PROBLEM STATEMENT -
Scan the data, and whenever a line contains "FieldArithmeticCoreAir", copy it.

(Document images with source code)

══════

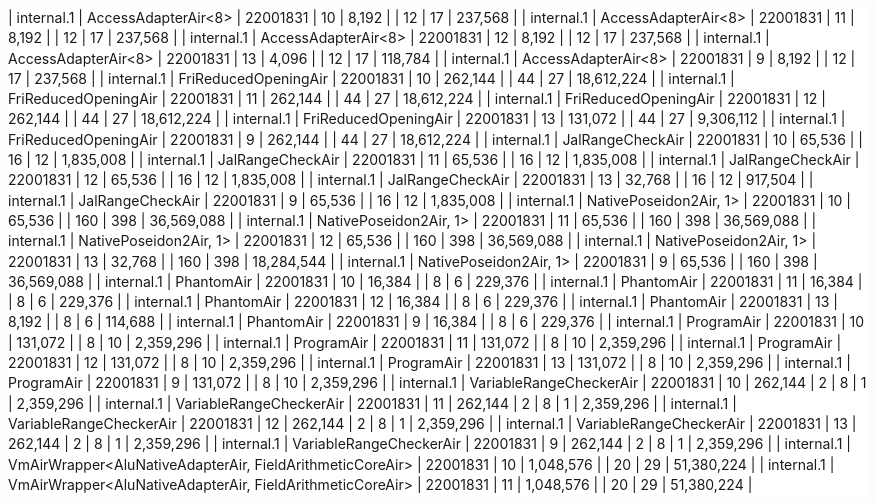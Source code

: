 | internal.1 | AccessAdapterAir<8> | 22001831 | 10 | 8,192 |  | 12 | 17 | 237,568 | 
| internal.1 | AccessAdapterAir<8> | 22001831 | 11 | 8,192 |  | 12 | 17 | 237,568 | 
| internal.1 | AccessAdapterAir<8> | 22001831 | 12 | 8,192 |  | 12 | 17 | 237,568 | 
| internal.1 | AccessAdapterAir<8> | 22001831 | 13 | 4,096 |  | 12 | 17 | 118,784 | 
| internal.1 | AccessAdapterAir<8> | 22001831 | 9 | 8,192 |  | 12 | 17 | 237,568 | 
| internal.1 | FriReducedOpeningAir | 22001831 | 10 | 262,144 |  | 44 | 27 | 18,612,224 | 
| internal.1 | FriReducedOpeningAir | 22001831 | 11 | 262,144 |  | 44 | 27 | 18,612,224 | 
| internal.1 | FriReducedOpeningAir | 22001831 | 12 | 262,144 |  | 44 | 27 | 18,612,224 | 
| internal.1 | FriReducedOpeningAir | 22001831 | 13 | 131,072 |  | 44 | 27 | 9,306,112 | 
| internal.1 | FriReducedOpeningAir | 22001831 | 9 | 262,144 |  | 44 | 27 | 18,612,224 | 
| internal.1 | JalRangeCheckAir | 22001831 | 10 | 65,536 |  | 16 | 12 | 1,835,008 | 
| internal.1 | JalRangeCheckAir | 22001831 | 11 | 65,536 |  | 16 | 12 | 1,835,008 | 
| internal.1 | JalRangeCheckAir | 22001831 | 12 | 65,536 |  | 16 | 12 | 1,835,008 | 
| internal.1 | JalRangeCheckAir | 22001831 | 13 | 32,768 |  | 16 | 12 | 917,504 | 
| internal.1 | JalRangeCheckAir | 22001831 | 9 | 65,536 |  | 16 | 12 | 1,835,008 | 
| internal.1 | NativePoseidon2Air<BabyBearParameters>, 1> | 22001831 | 10 | 65,536 |  | 160 | 398 | 36,569,088 | 
| internal.1 | NativePoseidon2Air<BabyBearParameters>, 1> | 22001831 | 11 | 65,536 |  | 160 | 398 | 36,569,088 | 
| internal.1 | NativePoseidon2Air<BabyBearParameters>, 1> | 22001831 | 12 | 65,536 |  | 160 | 398 | 36,569,088 | 
| internal.1 | NativePoseidon2Air<BabyBearParameters>, 1> | 22001831 | 13 | 32,768 |  | 160 | 398 | 18,284,544 | 
| internal.1 | NativePoseidon2Air<BabyBearParameters>, 1> | 22001831 | 9 | 65,536 |  | 160 | 398 | 36,569,088 | 
| internal.1 | PhantomAir | 22001831 | 10 | 16,384 |  | 8 | 6 | 229,376 | 
| internal.1 | PhantomAir | 22001831 | 11 | 16,384 |  | 8 | 6 | 229,376 | 
| internal.1 | PhantomAir | 22001831 | 12 | 16,384 |  | 8 | 6 | 229,376 | 
| internal.1 | PhantomAir | 22001831 | 13 | 8,192 |  | 8 | 6 | 114,688 | 
| internal.1 | PhantomAir | 22001831 | 9 | 16,384 |  | 8 | 6 | 229,376 | 
| internal.1 | ProgramAir | 22001831 | 10 | 131,072 |  | 8 | 10 | 2,359,296 | 
| internal.1 | ProgramAir | 22001831 | 11 | 131,072 |  | 8 | 10 | 2,359,296 | 
| internal.1 | ProgramAir | 22001831 | 12 | 131,072 |  | 8 | 10 | 2,359,296 | 
| internal.1 | ProgramAir | 22001831 | 13 | 131,072 |  | 8 | 10 | 2,359,296 | 
| internal.1 | ProgramAir | 22001831 | 9 | 131,072 |  | 8 | 10 | 2,359,296 | 
| internal.1 | VariableRangeCheckerAir | 22001831 | 10 | 262,144 | 2 | 8 | 1 | 2,359,296 | 
| internal.1 | VariableRangeCheckerAir | 22001831 | 11 | 262,144 | 2 | 8 | 1 | 2,359,296 | 
| internal.1 | VariableRangeCheckerAir | 22001831 | 12 | 262,144 | 2 | 8 | 1 | 2,359,296 | 
| internal.1 | VariableRangeCheckerAir | 22001831 | 13 | 262,144 | 2 | 8 | 1 | 2,359,296 | 
| internal.1 | VariableRangeCheckerAir | 22001831 | 9 | 262,144 | 2 | 8 | 1 | 2,359,296 | 
| internal.1 | VmAirWrapper<AluNativeAdapterAir, FieldArithmeticCoreAir> | 22001831 | 10 | 1,048,576 |  | 20 | 29 | 51,380,224 | 
| internal.1 | VmAirWrapper<AluNativeAdapterAir, FieldArithmeticCoreAir> | 22001831 | 11 | 1,048,576 |  | 20 | 29 | 51,380,224 |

══════

RESULT OF THE EXERCISE -
| internal.1 | VmAirWrapper<AluNativeAdapterAir, FieldArithmeticCoreAir> | 22001831 | 10 | 1,048,576 |  | 20 | 29 | 51,380,224 | 
| internal.1 | VmAirWrapper<AluNativeAdapterAir, FieldArithmeticCoreAir> | 22001831 | 11 | 1,048,576 |  | 20 | 29 | 51,380,224 |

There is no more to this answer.